En 2003 j’arrive enfin à répéter régulièrement avec elle et à me produire sur scène avec son répertoire. Elle utilise toutes les connaissances possibles de ses copains de voyage, et donc, vu que j’avais fait un stage de six mois à Tokyo avec la compagnie de butoh Dairakudakan, j’ai fait du butoh pour nos spectacles de taiko, à Rome. Le fait que je maîtrise la langue japonaise a aussi apporté des idées de textes, noms, titres. Mais en 2004 je trouve un emploi à Francfort, et la merveilleuse aventure avec Rita arrive à sa fin. Jamais je n’aurais imaginé que je ne serais plus rentrée vivre à Rome.
Je vous laisse avec la vidéo de présentation de l'Ecole de Taiko de Rita Superbi à Rome.
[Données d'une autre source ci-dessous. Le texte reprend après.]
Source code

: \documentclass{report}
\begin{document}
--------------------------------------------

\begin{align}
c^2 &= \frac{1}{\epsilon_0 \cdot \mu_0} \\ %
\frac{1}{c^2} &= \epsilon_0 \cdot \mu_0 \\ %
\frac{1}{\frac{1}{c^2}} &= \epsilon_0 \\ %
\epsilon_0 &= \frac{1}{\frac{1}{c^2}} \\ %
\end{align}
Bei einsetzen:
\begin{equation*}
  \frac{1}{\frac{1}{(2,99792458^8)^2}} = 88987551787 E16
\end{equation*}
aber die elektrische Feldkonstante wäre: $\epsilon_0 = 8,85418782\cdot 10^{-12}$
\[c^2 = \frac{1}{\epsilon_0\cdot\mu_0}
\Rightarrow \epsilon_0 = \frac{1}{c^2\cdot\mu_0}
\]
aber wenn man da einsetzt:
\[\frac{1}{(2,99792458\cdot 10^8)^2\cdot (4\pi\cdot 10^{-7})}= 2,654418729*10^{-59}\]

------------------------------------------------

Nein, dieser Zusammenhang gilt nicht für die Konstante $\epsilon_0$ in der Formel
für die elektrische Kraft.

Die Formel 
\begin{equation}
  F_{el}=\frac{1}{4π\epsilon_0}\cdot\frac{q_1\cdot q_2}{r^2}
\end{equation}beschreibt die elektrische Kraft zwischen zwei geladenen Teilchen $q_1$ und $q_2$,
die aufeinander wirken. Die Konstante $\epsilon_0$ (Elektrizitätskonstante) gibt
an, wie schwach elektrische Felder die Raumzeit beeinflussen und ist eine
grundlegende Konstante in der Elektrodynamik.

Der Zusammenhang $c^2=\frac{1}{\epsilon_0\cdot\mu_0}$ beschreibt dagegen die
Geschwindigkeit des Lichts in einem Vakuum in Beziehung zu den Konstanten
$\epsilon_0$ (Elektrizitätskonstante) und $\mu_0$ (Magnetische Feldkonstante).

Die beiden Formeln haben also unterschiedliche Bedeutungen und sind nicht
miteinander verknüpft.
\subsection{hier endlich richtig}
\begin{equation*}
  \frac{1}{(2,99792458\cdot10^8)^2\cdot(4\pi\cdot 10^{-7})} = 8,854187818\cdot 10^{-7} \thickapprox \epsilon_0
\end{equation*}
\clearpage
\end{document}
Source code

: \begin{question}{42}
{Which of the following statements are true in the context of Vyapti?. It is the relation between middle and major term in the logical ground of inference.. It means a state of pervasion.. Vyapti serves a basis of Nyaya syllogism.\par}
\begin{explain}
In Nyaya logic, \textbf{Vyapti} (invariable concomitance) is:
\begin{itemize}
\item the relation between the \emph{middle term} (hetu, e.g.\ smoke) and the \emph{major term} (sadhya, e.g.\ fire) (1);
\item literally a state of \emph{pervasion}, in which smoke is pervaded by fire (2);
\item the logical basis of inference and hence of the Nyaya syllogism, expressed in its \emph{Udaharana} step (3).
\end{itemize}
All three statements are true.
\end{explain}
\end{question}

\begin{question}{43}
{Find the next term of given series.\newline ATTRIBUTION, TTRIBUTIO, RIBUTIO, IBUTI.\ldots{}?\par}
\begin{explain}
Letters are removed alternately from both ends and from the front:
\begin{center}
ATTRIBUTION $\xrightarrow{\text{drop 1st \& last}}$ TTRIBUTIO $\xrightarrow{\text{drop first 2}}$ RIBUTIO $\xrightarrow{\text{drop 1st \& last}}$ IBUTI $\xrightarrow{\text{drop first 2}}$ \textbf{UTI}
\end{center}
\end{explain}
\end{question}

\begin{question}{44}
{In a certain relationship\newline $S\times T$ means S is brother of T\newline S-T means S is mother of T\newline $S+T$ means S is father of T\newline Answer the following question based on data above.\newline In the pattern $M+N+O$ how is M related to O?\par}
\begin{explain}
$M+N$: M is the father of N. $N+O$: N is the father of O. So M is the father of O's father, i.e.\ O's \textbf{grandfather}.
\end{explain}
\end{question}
Voici plus ou moins ce qu'elle dit en italien :"Taïko signifie "tambour" en japonais, et l'art du taïko est une technique de percussion où tout le corps est impliqué. Par conséquent, à chaque partition rythmique correspond une partition "physique" spécifique. Debout, je joue d'une manière, en diagonal d'une autre. Dans mes ateliers de taïko on travaille d'abord sur la préparation physique, pour renforcer les différentes parties du corps, et en suite on touche les tambours, comme si on exécutait des "katas" d'arts martiaux. On aura donc de l'énergie, du rythme,le corps qui se fusionne en un seul souffle avec le tambour."